[Stored data]
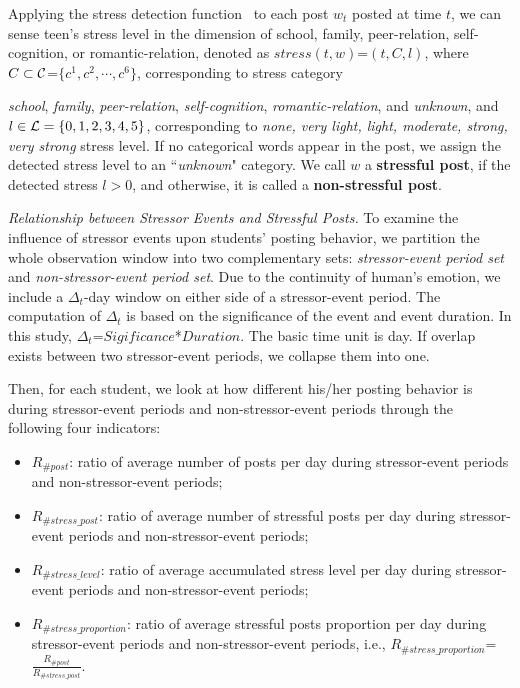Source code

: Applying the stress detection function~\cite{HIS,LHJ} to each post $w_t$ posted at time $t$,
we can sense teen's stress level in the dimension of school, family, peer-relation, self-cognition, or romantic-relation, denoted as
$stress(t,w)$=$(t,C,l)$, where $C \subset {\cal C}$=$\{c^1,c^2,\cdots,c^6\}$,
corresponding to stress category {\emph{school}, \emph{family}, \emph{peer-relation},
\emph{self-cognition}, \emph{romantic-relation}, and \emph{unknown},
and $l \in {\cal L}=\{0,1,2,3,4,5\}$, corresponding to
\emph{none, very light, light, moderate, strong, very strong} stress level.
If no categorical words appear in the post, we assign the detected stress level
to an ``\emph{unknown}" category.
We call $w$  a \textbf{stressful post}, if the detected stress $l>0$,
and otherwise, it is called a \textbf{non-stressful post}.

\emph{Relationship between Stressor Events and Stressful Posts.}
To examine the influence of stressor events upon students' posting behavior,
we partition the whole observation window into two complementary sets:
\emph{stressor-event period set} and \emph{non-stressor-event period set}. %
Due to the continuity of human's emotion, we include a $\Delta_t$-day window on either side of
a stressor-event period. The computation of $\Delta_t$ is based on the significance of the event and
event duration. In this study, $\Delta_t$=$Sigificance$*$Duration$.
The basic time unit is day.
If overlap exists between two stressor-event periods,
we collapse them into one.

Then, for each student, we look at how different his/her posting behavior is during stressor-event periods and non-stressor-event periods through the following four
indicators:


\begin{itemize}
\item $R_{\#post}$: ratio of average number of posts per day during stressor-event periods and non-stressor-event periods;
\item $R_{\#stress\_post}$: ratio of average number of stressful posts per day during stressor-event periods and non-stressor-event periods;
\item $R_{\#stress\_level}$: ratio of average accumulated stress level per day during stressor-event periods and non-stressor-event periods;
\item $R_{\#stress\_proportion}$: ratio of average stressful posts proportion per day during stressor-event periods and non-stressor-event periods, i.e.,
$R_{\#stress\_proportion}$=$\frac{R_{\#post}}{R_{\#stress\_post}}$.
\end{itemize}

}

---

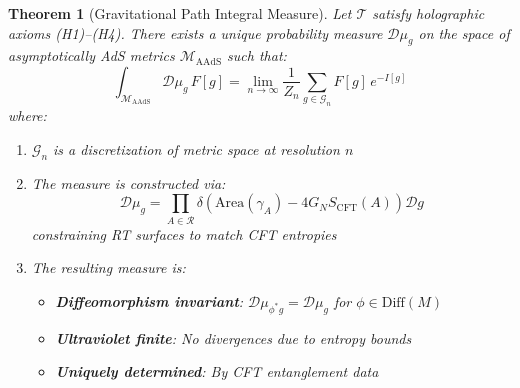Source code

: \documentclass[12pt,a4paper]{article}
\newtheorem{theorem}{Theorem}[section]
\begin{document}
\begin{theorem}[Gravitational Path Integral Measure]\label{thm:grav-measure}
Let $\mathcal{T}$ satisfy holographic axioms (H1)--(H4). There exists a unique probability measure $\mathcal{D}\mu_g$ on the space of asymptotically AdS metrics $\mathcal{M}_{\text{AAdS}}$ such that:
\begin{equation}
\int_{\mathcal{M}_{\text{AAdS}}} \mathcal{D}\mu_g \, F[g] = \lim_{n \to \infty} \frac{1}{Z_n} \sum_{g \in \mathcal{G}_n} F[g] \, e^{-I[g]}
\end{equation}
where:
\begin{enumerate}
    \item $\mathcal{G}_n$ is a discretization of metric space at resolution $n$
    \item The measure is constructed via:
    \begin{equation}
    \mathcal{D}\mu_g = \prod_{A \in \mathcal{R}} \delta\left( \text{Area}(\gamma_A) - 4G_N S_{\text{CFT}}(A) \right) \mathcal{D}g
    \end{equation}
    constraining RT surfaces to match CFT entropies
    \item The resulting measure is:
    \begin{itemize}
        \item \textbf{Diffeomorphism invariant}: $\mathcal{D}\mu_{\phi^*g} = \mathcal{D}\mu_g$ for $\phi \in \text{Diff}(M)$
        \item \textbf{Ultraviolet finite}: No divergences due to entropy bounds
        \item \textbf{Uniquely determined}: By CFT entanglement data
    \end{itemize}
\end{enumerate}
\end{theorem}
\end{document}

Exercise: When a line of the data above holds the string "space", count it, and reply with the resulting number only.

Result: 2